Activist hedge fund Third Point LLC is now the fourth-largest investor in Chesapeake Energy Corp., according to stock market insiders.

Marketfolly.com and several other analyst groups reported on Tuesday that the private hedge fund operator, which is run by Daniel Loeb, listed Chesapeake as one of Third Point’s largest new holdings in its June exposure report to investors. The previous exposure report by Third Point to investors did not include a Chesapeake investment. The hedge fund’s top positions in June were in order Yahoo!, gold, Delphi, Chesapeake and Apple, according to Marketfolly.com.

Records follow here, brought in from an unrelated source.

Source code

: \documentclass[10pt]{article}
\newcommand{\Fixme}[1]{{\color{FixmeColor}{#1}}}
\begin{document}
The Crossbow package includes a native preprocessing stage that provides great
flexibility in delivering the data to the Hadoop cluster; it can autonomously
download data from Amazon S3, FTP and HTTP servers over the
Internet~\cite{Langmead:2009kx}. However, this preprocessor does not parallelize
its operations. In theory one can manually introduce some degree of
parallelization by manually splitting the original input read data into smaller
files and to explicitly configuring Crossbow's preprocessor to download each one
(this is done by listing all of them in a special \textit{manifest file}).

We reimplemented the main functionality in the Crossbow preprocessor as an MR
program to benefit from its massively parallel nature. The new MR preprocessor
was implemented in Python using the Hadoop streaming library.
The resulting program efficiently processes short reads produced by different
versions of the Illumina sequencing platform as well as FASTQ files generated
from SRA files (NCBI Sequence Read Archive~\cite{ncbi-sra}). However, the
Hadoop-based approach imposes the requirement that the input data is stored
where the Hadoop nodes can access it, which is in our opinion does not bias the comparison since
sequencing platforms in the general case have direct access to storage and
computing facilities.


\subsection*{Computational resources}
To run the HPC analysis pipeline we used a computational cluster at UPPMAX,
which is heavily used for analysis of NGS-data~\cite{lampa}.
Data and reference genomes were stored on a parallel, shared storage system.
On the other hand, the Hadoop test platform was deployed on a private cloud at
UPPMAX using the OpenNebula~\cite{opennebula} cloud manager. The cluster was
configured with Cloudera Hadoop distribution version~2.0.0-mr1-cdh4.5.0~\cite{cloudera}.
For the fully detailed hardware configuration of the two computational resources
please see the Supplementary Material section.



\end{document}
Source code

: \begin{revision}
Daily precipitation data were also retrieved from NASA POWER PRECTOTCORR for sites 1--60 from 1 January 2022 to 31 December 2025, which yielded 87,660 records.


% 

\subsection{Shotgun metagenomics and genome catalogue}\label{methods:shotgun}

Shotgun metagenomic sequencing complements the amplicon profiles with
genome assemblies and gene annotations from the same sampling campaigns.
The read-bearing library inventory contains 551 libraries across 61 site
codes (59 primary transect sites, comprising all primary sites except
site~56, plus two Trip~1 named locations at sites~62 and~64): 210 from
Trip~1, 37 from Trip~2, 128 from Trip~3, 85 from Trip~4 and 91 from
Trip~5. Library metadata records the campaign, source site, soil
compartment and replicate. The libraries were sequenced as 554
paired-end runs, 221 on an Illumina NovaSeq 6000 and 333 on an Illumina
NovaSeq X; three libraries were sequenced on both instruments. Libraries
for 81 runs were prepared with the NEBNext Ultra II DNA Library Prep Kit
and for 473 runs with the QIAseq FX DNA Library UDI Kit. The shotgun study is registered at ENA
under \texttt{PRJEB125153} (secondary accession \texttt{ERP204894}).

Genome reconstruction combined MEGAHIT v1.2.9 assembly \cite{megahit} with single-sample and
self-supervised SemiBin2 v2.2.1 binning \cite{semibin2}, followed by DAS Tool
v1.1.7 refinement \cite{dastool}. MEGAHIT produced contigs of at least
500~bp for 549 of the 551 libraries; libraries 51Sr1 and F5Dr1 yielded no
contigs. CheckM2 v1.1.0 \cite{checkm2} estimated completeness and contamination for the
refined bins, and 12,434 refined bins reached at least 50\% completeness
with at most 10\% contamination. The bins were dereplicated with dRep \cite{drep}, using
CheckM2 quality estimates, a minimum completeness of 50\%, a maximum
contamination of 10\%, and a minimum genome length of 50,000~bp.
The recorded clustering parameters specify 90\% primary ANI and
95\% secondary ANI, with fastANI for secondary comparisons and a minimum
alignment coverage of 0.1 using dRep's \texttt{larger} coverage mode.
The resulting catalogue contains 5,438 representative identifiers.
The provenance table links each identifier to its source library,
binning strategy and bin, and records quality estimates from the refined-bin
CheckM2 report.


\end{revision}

Loeb is known for taking stock in companies and then writing letters in which he expresses his disapproval for the company’s performance or for its management. In May Loeb revealed that Yahoo!’s new CEO, Scott Thompson, did not have a computer science degree as had been assumed; Thompson resigned later that month.

Third Point’s investments and Loeb’s letters have affected at least two U.S. natural gas producers in recent years.

In 2005 Third Point acquired an 8.6% stake in Western Gas Resources and became its largest shareholder. Loeb then urged the producer to buy back 10-15% of its shares from the market to increase shareholder value (see Daily GPI, Aug. 19, 2005). Western Gas went on to be acquired the following year by Anadarko Petroleum Corp. (see Daily GPI, June 26, 2006).

In 2006 Third Point purchased a 7.2% stake in Pogo Producing Co., and later that year Loeb demanded in a letter to company shareholders that Pogo initiate a process to sell the company “in whole or part” (see Daily GPI, Dec. 4, 2006).

In its 1Q2007 earnings announcement early the next year Pogo’s management team announced that a “strategic alternatives process, which includes the possible sale or merger of Pogo, the sale of its Canadian or other significant assets, and changes to the company’s business plan” were ongoing (see Daily GPI, April 25, 2007). Pogo was purchased by Plains Exploration & Production Co. later that year (see Daily GPI, Nov. 7, 2007).

Chesapeake’s second largest shareholder Carl Icahn told CNBC’s Fast Money on Monday that CEO Aubrey McClendon was “a very bright guy and he’s put a lot of great assets together…The problem was [the company] gambled too much in buying them and they have a cash gap. Now they have to cut expenses but I think they can.”

Icahn said he felt good about the company’s corporate governance now that the board has been reconstituted and former ConocoPhillips Chairman Archie Dunham has been appointed nonexecutive independent chairman to replace McClendon.

“I can tell you, the shareholders control the company now,” he said. “I think natural gas in the next few years will go quite a bit higher and Chesapeake will be there to take advantage of it. I would not sell Chesapeake. I would be against selling this stock.”